Professor de direito da Uerj, o procurador do Ministério Público do Rio de Janeiro Marcelo Rocha Monteiro discorda da prisão e da forma como foi aberta e é conduzida a investigação. Ele diz que, em situações em que ministros são ofendidos ou ameaçados por pessoas sem foro privilegiado, como é o caso de Roberto Jefferson, eles podem acionar um delegado para que investigue o caso perante a primeira instância, no qual outro juiz, que não seja vítima dos crimes, vai supervisionar a investigação.

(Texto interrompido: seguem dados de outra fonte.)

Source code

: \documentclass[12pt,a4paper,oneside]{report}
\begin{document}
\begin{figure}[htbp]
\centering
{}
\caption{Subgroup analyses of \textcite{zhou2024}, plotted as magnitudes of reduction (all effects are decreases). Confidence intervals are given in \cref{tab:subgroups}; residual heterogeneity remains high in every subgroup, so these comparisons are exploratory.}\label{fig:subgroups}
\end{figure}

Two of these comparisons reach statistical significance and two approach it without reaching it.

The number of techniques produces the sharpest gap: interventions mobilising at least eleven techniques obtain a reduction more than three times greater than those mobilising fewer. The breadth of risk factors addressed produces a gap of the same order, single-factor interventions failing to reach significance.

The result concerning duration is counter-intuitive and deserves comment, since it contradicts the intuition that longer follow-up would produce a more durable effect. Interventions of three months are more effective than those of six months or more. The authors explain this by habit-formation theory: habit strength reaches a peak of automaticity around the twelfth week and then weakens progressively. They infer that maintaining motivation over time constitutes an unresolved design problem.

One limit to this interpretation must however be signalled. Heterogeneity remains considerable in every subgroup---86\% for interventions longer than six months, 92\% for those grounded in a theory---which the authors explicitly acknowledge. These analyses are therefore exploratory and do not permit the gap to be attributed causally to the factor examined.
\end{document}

"Qual o truque? Inventar que existe uma organização criminosa, dizer que alguns membros têm foro especial no Supremo e que, portanto, todos os demais integrantes também poderão ser julgados e presos por ordem do ministro", disse Monteiro à Gazeta do Povo. "O que ele está chamando de organização criminosa digital é você fazer uma postagem criticando um ministro do Supremo e o meu primo, minha vizinha, o Juquinha da esquina, compartilharmos a postagem e isso nos transformar, nessa visão torta do ministro, numa quadrilha, numa organização criminosa. Pessoas que talvez nunca se falaram e nunca organizaram nada. Pessoas que individualmente resolveram compartilhar um post, sem nem concordar, porque nem sempre compartilhar significa endossar", acrescentou.

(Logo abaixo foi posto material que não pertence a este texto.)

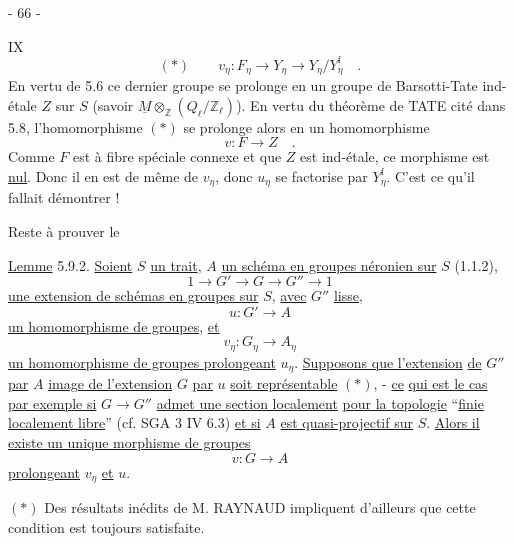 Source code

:\begin{center}- 66 -\end{center}
\hfill IX
\[
(*)\qquad v_\eta:F_\eta\longrightarrow Y_\eta\longrightarrow Y_\eta/Y_\eta^{\mathrm f}\quad .
\]
En vertu de 5.6 ce dernier groupe se prolonge en un groupe de Barsotti-Tate
ind-étale $Z$ sur $S$ (savoir $\underline M\otimes_{\mathbb Z}(Q_\ell/\mathbb Z_\ell)$). En vertu du théorème de TATE
cité dans 5.8, l'homomorphisme $(*)$ se prolonge alors en un homomorphisme
\[
v:F\longrightarrow Z\quad .
\]
Comme $F$ est à fibre spéciale connexe et que $Z$ est ind-étale, ce morphisme
est \uline{nul}. Donc il en est de même de $v_\eta$, donc $u_\eta$ se factorise par $Y_\eta^{\mathrm f}$.
C'est ce qu'il fallait démontrer !

Reste à prouver le

\uline{Lemme} 5.9.2. \uline{Soient} $S$ \uline{un trait}, $A$ \uline{un schéma en groupes néronien sur}
$S$ (1.1.2),
\[
1\longrightarrow G'\longrightarrow G\longrightarrow G''\longrightarrow 1
\]
\uline{une extension de schémas en groupes sur} $S$, \uline{avec} $G''$ \uline{lisse},
\[
u:G'\longrightarrow A
\]
\uline{un homomorphisme de groupes}, \uline{et}
\[
v_\eta:G_\eta\longrightarrow A_\eta
\]
\uline{un homomorphisme de groupes prolongeant} $u_\eta$. \uline{Supposons que l'extension}
\uline{de} $G''$ \uline{par} $A$ \uline{image de l'extension} $G$ \uline{par} $u$ \uline{soit représentable} $(*)$, - \uline{ce}
\uline{qui est le cas par exemple si} $G\longrightarrow G''$ \uline{admet une section localement}
\uline{pour la topologie} ``\uline{finie localement libre}'' (cf. SGA 3 IV 6.3) \uline{et si} $A$
\uline{est quasi-projectif sur} $S$. \uline{Alors il existe un unique morphisme de groupes}
\[
v:G\longrightarrow A
\]
\uline{prolongeant} $v_\eta$ \uline{et} $u$.

$(*)$ Des résultats inédits de M. RAYNAUD impliquent d'ailleurs que cette
condition est toujours satisfaite.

Monteiro considera algumas declarações de Roberto Jefferson graves, mas, mesmo assim, diverge de Moraes por este dizer que a liberdade de expressão não admite manifestações contra a democracia.
"Se a Constituição não permite que a liberdade de expressão seja usada contra o regime democrático, em toda manifestação que se levantasse a bandeira da foice e do martelo, do regime comunista, tinha que sair todo mundo preso. Nunca vi ninguém preso. A democracia permite que você se manifeste contra a democracia. Você não pode tomar medidas concretas contra a democracia, mas quando fica em manifestações pela ditadura do proletariado, é tão permitido quanto pedir intervenção militar. A Constituição diz que o Brasil é uma República, mas ninguém vai ser preso por ir a manifestação monarquista", afirmou.
Monteiro vai além: afirma que, enquanto o STF investiga ofensas ao Judiciário, aquelas contra o presidente Jair Bolsonaro são deixadas de lado. "É mais que óbvio que esses inquéritos estão sendo utilizados como instrumento de pressão política. O STF está sendo criticado e reage com esse tipo de procedimento. Todos esses inquéritos são contra quem ataca o Supremo. O presidente sofre ataque e o STF não investiga. Em nenhum momento o STF considera que chamar o presidente de genocida é atentado à democracia. Quando tem ataque ao presidente, é crítica. Quando é contra o ministro o Supremo, é ataque contra a democracia e o Estado de Direito. Então, o ministro acha que ele é a democracia."